Let $E$ be the splitting field of $f(x)=x^4-x-2 $ over $\mathbb{Z_3}$ determine $[E:\mathbb{Z_3}]$ and factor $f(x)$ in linear factors in $E[x]$
It's clear that $2$ is a root of $f(x)$ in $\mathbb{Z_3}$, hence we can write $f(x)=(x-2)(x^3+2x^2+x+1)$ in $E[x]$, I'm unsure how I could go on from here since the cubic we got it's not easily factorable, it should have a real root and two complex conjugate solutions.

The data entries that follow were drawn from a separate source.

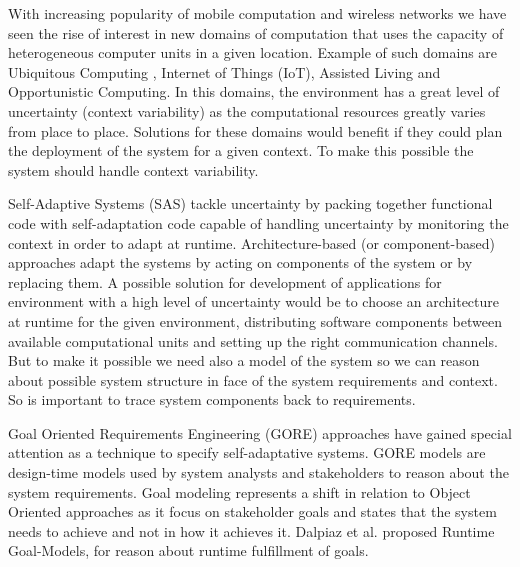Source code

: 

With increasing popularity of mobile computation and wireless networks we have seen the rise of  interest in new domains of computation that uses the capacity of heterogeneous computer units in a given location.
Example of such domains are Ubiquitous Computing \cite{bell_yesterdays_2007}, Internet of Things (IoT)\cite{atzori_internet_2010}, Assisted Living\cite{kleinberger_ambient_2007} and Opportunistic Computing\cite{smaldone_improving_2011}. In this domains, the environment has a great level of uncertainty (context variability) as the computational resources greatly varies from place to place.
Solutions for these domains would benefit if they could plan the deployment of the system for a given context. To make this possible the system should handle context variability.


Self-Adaptive Systems (SAS) tackle uncertainty by packing together functional code with self-adaptation code capable of handling uncertainty by monitoring the context in order to adapt at runtime.
Architecture-based (or component-based) approaches adapt the systems by acting on components of the system or by replacing them\cite{garlan_software_2009}. A possible solution for development of applications for environment with a high level of uncertainty would be to choose an architecture at runtime for the given environment, distributing software components between available computational units and setting up the right communication channels. But to make it possible we need also a model of the system so we can reason about possible system structure in face of the system requirements and context.
So is important to trace system components back to requirements.

Goal Oriented Requirements Engineering (GORE) approaches have gained special attention as a technique to specify self-adaptative systems. GORE models are design-time models used by system analysts and stakeholders to reason about the system requirements.  Goal modeling represents a shift in relation to Object Oriented approaches as it focus on stakeholder goals and states that the system needs to achieve and not in how it achieves it\cite{ali_goal-based_2010}. Dalpiaz et al.\cite{dalpiaz_runtime_2013} proposed Runtime Goal-Models, for reason about runtime fulfillment of goals.

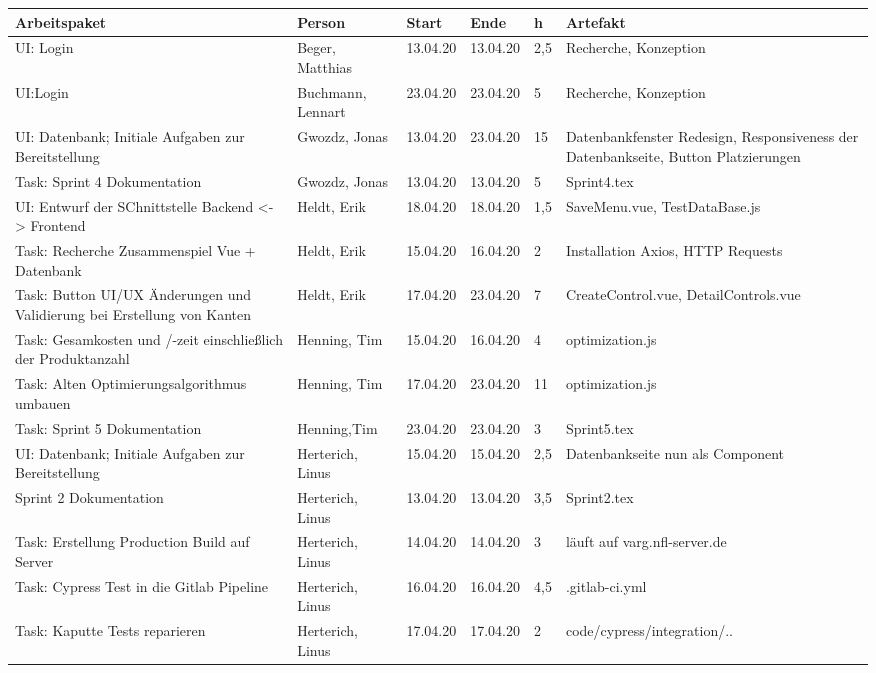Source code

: \begin{longtable}{|p{4cm}|p{2cm}|p{1.2cm}|p{1.2cm}|p{0.7cm}|p{3.8cm}|}
        \hline
	Arbeitspaket & Person & Start & Ende & h & Artefakt\\
        \hline
	UI: Login & Beger, Matthias & 13.04.20 & 13.04.20 & 2,5 & Recherche, Konzeption\\ \hline
	UI:Login & Buchmann, Lennart & 23.04.20 & 23.04.20 & 5 & Recherche, Konzeption\\ \hline
UI: Datenbank; Initiale Aufgaben zur Bereitstellung & Gwozdz, Jonas  & 13.04.20 & 23.04.20 & 15 & Datenbankfenster Redesign, Responsiveness der Datenbankseite, Button Platzierungen \\ \hline
 Task: Sprint 4 Dokumentation & Gwozdz, Jonas  & 13.04.20  & 13.04.20 & 5 & Sprint4.tex \\ \hline
UI: Entwurf der SChnittstelle Backend <-> Frontend & Heldt, Erik  & 18.04.20 & 18.04.20  & 1,5 & SaveMenu.vue, TestDataBase.js \\ \hline
Task: Recherche Zusammenspiel Vue + Datenbank & Heldt, Erik  & 15.04.20  & 16.04.20  & 2 & Installation Axios, HTTP Requests \\ \hline
Task: Button UI/UX Änderungen und Validierung bei Erstellung von Kanten & Heldt, Erik  & 17.04.20 &23.04.20 & 7 & CreateControl.vue, DetailControls.vue\\ \hline
Task: Gesamkosten und /-zeit einschließlich der Produktanzahl & Henning, Tim  & 15.04.20  & 16.04.20  & 4 & optimization.js \\ \hline
Task: Alten Optimierungsalgorithmus umbauen & Henning,  Tim  & 17.04.20 & 23.04.20  & 11 & optimization.js\\ \hline
Task: Sprint 5 Dokumentation & Henning,Tim  & 23.04.20  & 23.04.20  & 3 & Sprint5.tex \\ \hline
UI: Datenbank; Initiale Aufgaben zur Bereitstellung &  Herterich, Linus  & 15.04.20  & 15.04.20 &  2,5 & Datenbankseite nun als Component \\ \hline
Sprint 2 Dokumentation  &  Herterich, Linus& 13.04.20 & 13.04.20 & 3,5 & Sprint2.tex \\ \hline
Task: Erstellung Production Build auf Server & Herterich, Linus  & 14.04.20  & 14.04.20 & 3 & läuft auf varg.nfl-server.de \\ \hline
Task: Cypress Test in die Gitlab Pipeline & Herterich, Linus  & 16.04.20 & 16.04.20 & 4,5 & .gitlab-ci.yml\\ \hline
Task: Kaputte Tests reparieren & Herterich, Linus  & 17.04.20  & 17.04.20  & 2 &  code/cypress/integration/.. \\ \hline

\end{longtable}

How can I determine $[E:\mathbb{Z_3}]$? and how could I factor further? The solution presented on the notes where I found the exercise states the following factorization: $f(x)=(x-2)(x-\alpha)(x-\alpha^3)(x-\alpha^9)$ where $\alpha$ is a root of $x^3+2x^2+x+1$
I assume that $\mathbb{Z}_3$ refers to the finite field with $3$ elements. First show that $g=x^3+2x^2+x+1$ is irreducible. Note that it is a degree $3$ polynomial, so it is sufficient to show that it has no roots (in $\mathbb{Z}_3$).
So you know there is a degree $3$ extension of $\mathbb{Z}_3$ in which $g$ has a root $\alpha$. Now show that this is already a splitting field of $g$ and therefore a splitting field of $f$ and determine the conjugates of $\alpha$ in order to factor $f$. Hint for this part: Extension of finite fields are Galois-extensions. What is the Galois group?